• **Dataset items**
----------

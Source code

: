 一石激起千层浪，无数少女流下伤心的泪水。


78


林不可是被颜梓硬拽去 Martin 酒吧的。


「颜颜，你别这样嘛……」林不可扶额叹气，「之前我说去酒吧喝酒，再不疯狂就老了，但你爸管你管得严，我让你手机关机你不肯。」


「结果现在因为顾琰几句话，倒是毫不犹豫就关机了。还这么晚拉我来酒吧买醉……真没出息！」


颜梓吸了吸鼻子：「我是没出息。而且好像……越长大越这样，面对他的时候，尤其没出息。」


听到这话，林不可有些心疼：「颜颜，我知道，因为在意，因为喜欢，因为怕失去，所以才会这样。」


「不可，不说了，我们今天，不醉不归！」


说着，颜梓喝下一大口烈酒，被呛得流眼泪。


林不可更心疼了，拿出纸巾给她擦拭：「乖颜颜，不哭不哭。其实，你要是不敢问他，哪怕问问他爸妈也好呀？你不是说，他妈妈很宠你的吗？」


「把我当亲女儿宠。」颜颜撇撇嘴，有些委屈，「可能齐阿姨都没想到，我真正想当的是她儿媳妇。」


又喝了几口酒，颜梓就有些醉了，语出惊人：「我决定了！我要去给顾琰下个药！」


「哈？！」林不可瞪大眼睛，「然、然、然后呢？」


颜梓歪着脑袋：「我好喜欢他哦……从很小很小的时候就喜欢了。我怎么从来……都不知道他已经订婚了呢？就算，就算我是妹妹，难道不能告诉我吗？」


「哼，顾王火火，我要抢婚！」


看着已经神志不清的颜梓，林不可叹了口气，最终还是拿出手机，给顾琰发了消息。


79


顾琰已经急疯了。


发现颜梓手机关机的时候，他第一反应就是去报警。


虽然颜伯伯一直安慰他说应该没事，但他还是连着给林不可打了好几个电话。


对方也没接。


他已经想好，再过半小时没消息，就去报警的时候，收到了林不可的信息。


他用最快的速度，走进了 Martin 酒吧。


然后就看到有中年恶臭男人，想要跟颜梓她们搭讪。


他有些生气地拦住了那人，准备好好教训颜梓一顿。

----------

• **BRIEF**
Among the records above, find each line holding "Martin" and list it.

• **THE ANSWER**
林不可是被颜梓硬拽去 Martin 酒吧的。
他用最快的速度，走进了 Martin 酒吧。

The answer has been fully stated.